* _INSTRUCTIONS TO FOLLOW_
A line belongs in the answer if it contains "supply"; copy every such line from the entries below.

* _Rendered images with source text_
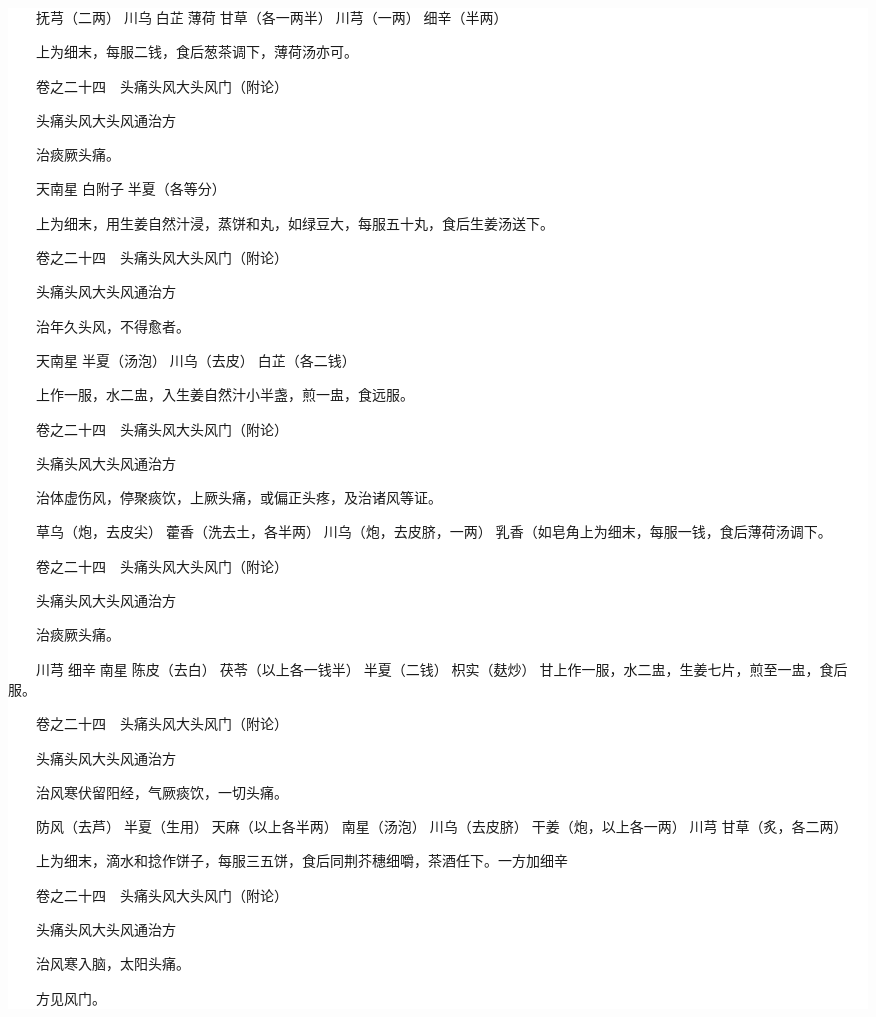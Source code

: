 　　抚芎（二两） 川乌 白芷 薄荷 甘草（各一两半） 川芎（一两） 细辛（半两）

　　上为细末，每服二钱，食后葱茶调下，薄荷汤亦可。

　　卷之二十四　头痛头风大头风门（附论）

　　头痛头风大头风通治方

　　治痰厥头痛。

　　天南星 白附子 半夏（各等分）

　　上为细末，用生姜自然汁浸，蒸饼和丸，如绿豆大，每服五十丸，食后生姜汤送下。

　　卷之二十四　头痛头风大头风门（附论）

　　头痛头风大头风通治方

　　治年久头风，不得愈者。

　　天南星 半夏（汤泡） 川乌（去皮） 白芷（各二钱）

　　上作一服，水二盅，入生姜自然汁小半盏，煎一盅，食远服。

　　卷之二十四　头痛头风大头风门（附论）

　　头痛头风大头风通治方

　　治体虚伤风，停聚痰饮，上厥头痛，或偏正头疼，及治诸风等证。

　　草乌（炮，去皮尖） 藿香（洗去土，各半两） 川乌（炮，去皮脐，一两） 乳香（如皂角上为细末，每服一钱，食后薄荷汤调下。

　　卷之二十四　头痛头风大头风门（附论）

　　头痛头风大头风通治方

　　治痰厥头痛。

　　川芎 细辛 南星 陈皮（去白） 茯苓（以上各一钱半） 半夏（二钱） 枳实（麸炒） 甘上作一服，水二盅，生姜七片，煎至一盅，食后服。

　　卷之二十四　头痛头风大头风门（附论）

　　头痛头风大头风通治方

　　治风寒伏留阳经，气厥痰饮，一切头痛。

　　防风（去芦） 半夏（生用） 天麻（以上各半两） 南星（汤泡） 川乌（去皮脐） 干姜（炮，以上各一两） 川芎 甘草（炙，各二两）

　　上为细末，滴水和捻作饼子，每服三五饼，食后同荆芥穗细嚼，茶酒任下。一方加细辛

　　卷之二十四　头痛头风大头风门（附论）

　　头痛头风大头风通治方

　　治风寒入脑，太阳头痛。

　　方见风门。

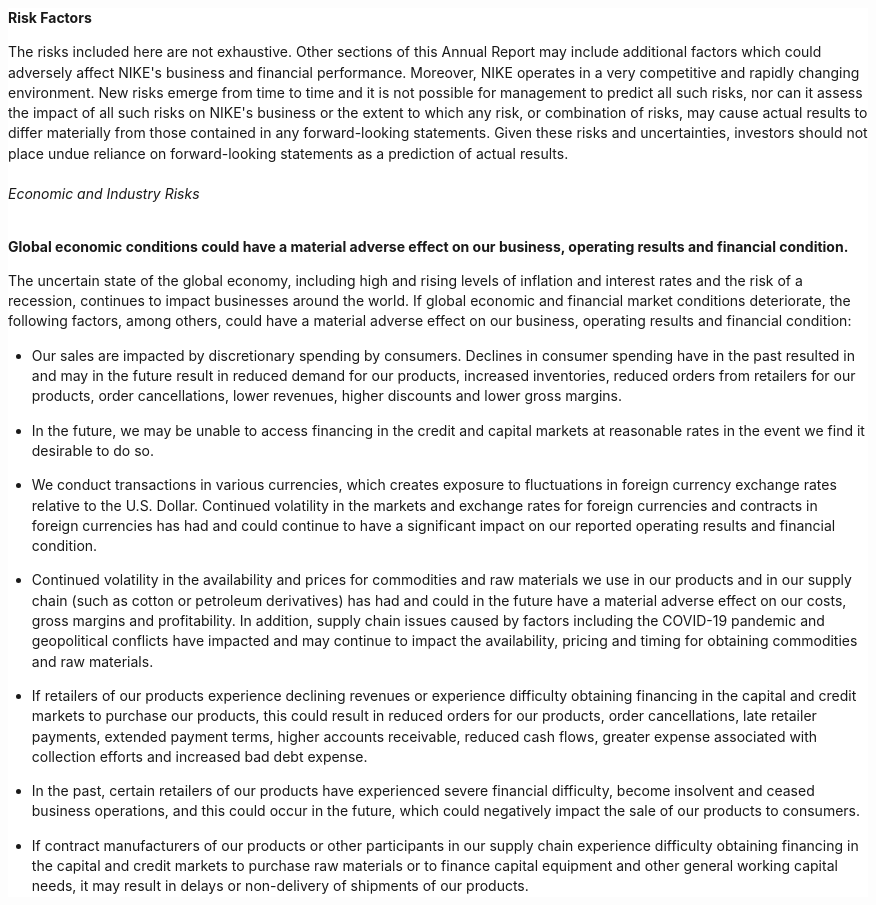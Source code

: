 **Risk Factors**

The risks included here are not exhaustive. Other sections of this Annual Report may include additional factors which could adversely affect NIKE\'s business and financial performance. Moreover, NIKE operates in a very competitive and rapidly changing environment. New risks emerge from time to time and it is not possible for management to predict all such risks, nor can it assess the impact of all such risks on NIKE\'s business or the extent to which any risk, or combination of risks, may cause actual results to differ materially from those contained in any forward-looking statements. Given these risks and uncertainties, investors should not place undue reliance on forward-looking statements as a prediction of actual results.

###### Economic and Industry Risks

**Global economic conditions could have a material adverse effect on our business, operating results and financial condition.**

The uncertain state of the global economy, including high and rising levels of inflation and interest rates and the risk of a recession, continues to impact businesses around the world. If global economic and financial market conditions deteriorate, the following factors, among others, could have a material adverse effect on our business, operating results and financial condition:

-   Our sales are impacted by discretionary spending by consumers. Declines in consumer spending have in the past resulted in and may in the future result in reduced demand for our products, increased inventories, reduced orders from retailers for our products, order cancellations, lower revenues, higher discounts and lower gross margins.

-   In the future, we may be unable to access financing in the credit and capital markets at reasonable rates in the event we find it desirable to do so.

-   We conduct transactions in various currencies, which creates exposure to fluctuations in foreign currency exchange rates relative to the U.S. Dollar. Continued volatility in the markets and exchange rates for foreign currencies and contracts in foreign currencies has had and could continue to have a significant impact on our reported operating results and financial condition.

-   Continued volatility in the availability and prices for commodities and raw materials we use in our products and in our supply chain (such as cotton or petroleum derivatives) has had and could in the future have a material adverse effect on our costs, gross margins and profitability. In addition, supply chain issues caused by factors including the COVID-19 pandemic and geopolitical conflicts have impacted and may continue to impact the availability, pricing and timing for obtaining commodities and raw materials.

-   If retailers of our products experience declining revenues or experience difficulty obtaining financing in the capital and credit markets to purchase our products, this could result in reduced orders for our products, order cancellations, late retailer payments, extended payment terms, higher accounts receivable, reduced cash flows, greater expense associated with collection efforts and increased bad debt expense.

-   In the past, certain retailers of our products have experienced severe financial difficulty, become insolvent and ceased business operations, and this could occur in the future, which could negatively impact the sale of our products to consumers.

-   If contract manufacturers of our products or other participants in our supply chain experience difficulty obtaining financing in the capital and credit markets to purchase raw materials or to finance capital equipment and other general working capital needs, it may result in delays or non-delivery of shipments of our products.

* _TASK OUTPUT_
-   Continued volatility in the availability and prices for commodities and raw materials we use in our products and in our supply chain (such as cotton or petroleum derivatives) has had and could in the future have a material adverse effect on our costs, gross margins and profitability. In addition, supply chain issues caused by factors including the COVID-19 pandemic and geopolitical conflicts have impacted and may continue to impact the availability, pricing and timing for obtaining commodities and raw materials.
-   If contract manufacturers of our products or other participants in our supply chain experience difficulty obtaining financing in the capital and credit markets to purchase raw materials or to finance capital equipment and other general working capital needs, it may result in delays or non-delivery of shipments of our products.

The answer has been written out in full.